Wie viele ihrer Kolleginnen und Kollegen im Gesundheits- und Sozialbereich ist auch Kathi Premm eine Quereinsteigerin: Die 37-jährige Salzburgerin hat ursprünglich Kommunikationswissenschaft studiert, später in der IT-Branche gearbeitet, bevor sie vor sieben Jahren "eher durch Zufall" im Sozialbereich gelandet ist. Premm arbeitet in einer Einrichtung der Lebenshilfe in der Fürbergstraße, wo sie sich - wie sie sagt - sehr wohlfühlt. Zusammen mit zehn anderen Betreuerinnen in dieser Sozialeinrichtung unterstützt und begleitet sie hier Menschen mit Beeinträchtigung.
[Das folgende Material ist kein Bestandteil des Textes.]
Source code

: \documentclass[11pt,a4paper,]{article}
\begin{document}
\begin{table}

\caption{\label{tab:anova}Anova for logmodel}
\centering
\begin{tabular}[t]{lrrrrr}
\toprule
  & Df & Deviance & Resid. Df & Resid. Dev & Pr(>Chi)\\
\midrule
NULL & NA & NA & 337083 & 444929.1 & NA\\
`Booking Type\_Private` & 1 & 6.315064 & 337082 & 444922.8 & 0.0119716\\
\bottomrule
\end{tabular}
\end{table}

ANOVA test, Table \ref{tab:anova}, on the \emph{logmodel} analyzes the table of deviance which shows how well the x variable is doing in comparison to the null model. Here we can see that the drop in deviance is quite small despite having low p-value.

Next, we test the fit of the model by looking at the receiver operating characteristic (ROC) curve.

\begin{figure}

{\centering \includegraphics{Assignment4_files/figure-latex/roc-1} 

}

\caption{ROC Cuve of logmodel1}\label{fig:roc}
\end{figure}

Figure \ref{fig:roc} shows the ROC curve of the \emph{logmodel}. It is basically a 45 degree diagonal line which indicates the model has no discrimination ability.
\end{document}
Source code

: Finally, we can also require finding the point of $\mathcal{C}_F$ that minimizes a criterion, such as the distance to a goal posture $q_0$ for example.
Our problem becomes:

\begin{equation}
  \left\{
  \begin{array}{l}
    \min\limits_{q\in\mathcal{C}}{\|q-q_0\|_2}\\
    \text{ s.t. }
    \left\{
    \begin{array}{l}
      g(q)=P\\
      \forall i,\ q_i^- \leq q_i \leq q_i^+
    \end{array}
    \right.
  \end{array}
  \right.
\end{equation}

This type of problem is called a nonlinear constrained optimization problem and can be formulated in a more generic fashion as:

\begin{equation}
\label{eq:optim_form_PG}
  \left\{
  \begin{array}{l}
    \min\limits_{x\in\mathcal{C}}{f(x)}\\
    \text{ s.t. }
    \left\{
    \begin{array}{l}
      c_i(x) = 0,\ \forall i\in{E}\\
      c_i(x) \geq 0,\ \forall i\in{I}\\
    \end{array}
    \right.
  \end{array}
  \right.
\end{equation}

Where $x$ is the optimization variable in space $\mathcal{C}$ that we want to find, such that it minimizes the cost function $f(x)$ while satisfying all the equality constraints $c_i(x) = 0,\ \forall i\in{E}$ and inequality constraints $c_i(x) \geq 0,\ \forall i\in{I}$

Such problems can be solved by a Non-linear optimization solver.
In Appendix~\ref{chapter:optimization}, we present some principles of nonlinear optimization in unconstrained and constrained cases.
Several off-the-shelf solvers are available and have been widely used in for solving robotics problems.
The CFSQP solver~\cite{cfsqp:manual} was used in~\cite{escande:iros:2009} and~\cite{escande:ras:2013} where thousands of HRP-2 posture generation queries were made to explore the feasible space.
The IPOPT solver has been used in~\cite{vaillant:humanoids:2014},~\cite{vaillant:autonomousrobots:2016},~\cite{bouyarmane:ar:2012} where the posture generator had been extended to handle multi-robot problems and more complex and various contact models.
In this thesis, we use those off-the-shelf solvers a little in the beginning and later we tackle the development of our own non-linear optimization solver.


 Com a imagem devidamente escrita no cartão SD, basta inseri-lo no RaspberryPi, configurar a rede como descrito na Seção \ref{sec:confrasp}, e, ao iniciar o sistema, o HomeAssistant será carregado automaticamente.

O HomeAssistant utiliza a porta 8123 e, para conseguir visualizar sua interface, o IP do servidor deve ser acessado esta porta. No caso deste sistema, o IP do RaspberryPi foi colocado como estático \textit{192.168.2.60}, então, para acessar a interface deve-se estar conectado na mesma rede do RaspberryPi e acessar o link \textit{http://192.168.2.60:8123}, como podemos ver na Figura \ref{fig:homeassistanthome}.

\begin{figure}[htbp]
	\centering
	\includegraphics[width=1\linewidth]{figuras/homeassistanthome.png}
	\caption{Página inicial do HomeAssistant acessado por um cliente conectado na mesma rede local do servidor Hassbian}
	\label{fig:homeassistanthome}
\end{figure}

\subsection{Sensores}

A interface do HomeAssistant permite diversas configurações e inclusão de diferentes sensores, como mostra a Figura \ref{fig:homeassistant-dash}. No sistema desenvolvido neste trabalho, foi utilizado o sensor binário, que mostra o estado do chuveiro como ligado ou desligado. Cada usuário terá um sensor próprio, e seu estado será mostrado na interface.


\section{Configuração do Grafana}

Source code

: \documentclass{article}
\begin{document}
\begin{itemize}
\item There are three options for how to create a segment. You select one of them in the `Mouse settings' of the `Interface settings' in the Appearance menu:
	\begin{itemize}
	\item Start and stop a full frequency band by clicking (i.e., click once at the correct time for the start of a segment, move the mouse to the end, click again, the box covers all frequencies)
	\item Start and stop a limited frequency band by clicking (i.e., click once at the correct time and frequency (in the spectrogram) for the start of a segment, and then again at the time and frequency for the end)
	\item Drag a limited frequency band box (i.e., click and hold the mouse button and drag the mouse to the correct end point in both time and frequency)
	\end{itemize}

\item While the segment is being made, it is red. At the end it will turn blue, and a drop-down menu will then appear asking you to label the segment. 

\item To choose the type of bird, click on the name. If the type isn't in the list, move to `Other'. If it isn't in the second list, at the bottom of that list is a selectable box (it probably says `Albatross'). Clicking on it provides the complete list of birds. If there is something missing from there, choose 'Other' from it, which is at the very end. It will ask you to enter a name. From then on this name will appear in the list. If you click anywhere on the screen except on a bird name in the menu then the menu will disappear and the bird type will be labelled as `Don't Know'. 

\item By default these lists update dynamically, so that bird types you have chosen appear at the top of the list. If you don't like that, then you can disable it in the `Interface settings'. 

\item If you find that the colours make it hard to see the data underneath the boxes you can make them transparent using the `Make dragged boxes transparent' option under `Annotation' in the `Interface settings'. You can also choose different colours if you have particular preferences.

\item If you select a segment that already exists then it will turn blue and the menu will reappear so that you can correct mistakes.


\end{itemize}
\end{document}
Bei gleichem Gehalt eine Stunde weniger arbeiten
Als Vollzeitkraft gehört sie seit Beginn des heurigen Jahres mit zu denjenigen Beschäftigten, die bei gleichem Gehalt wöchentlich eine Stunde weniger arbeiten müssen. Schon im Jahr 2020 wurde diese Arbeitszeitverkürzung von den Kollektivvertragspartnern beschlossen, in Kraft getreten ist die Neuerung nun mit 1. Jänner 2022. Insgesamt sind im Kollektivvertrag der Sozialwirtschaft Österreich 125.000 Beschäftigte erfasst, die ein breites Spektrum an Leistungen abdecken: von mobilen Pflegekräften und Haushaltshilfen über Jugend- und Flüchtlingsbetreuerinnen bis hin zu Mitarbeitern in der Sozialpsychiatrie, der Behindertenhilfe und vielen mehr. Mit der Reduktion der Arbeitszeit im Kollektivvertrag hat man sich nun ein Stück weit mehr an die Wirklichkeit in dieser Branche angenähert, denn: Weit mehr als die Hälfte aller Arbeitnehmer sind im (privaten) Pflege-, Gesundheits- und Sozialbereich als Teilzeitkräfte beschäftigt. Diese wiederum profitieren nun zwar nicht direkt von einer kürzeren Arbeitszeit, dafür aber von einer Lohnerhöhung um 2,7 Prozent. Christoph Eschbacher, Betriebsratsvorsitzender bei der Lebenshilfe Salzburg, erkennt in der Änderung des Kollektivvertrags und der Verringerung der Arbeitszeit grundsätzlich die richtige Stoßrichtung, will aber in den nächsten Jahren noch mehr erreichen. "Da wird in absehbarer Zeit noch mehr passieren müssen. Aber wir spüren, dass sich der Wind langsam dreht: Es wird auch unseren Auftraggebern langsam klar, dass es in unserem Bereich statt Sparmaßnahmen nachhaltige Verbesserungen bei den Arbeitsbedingungen und beim Gehalt geben muss."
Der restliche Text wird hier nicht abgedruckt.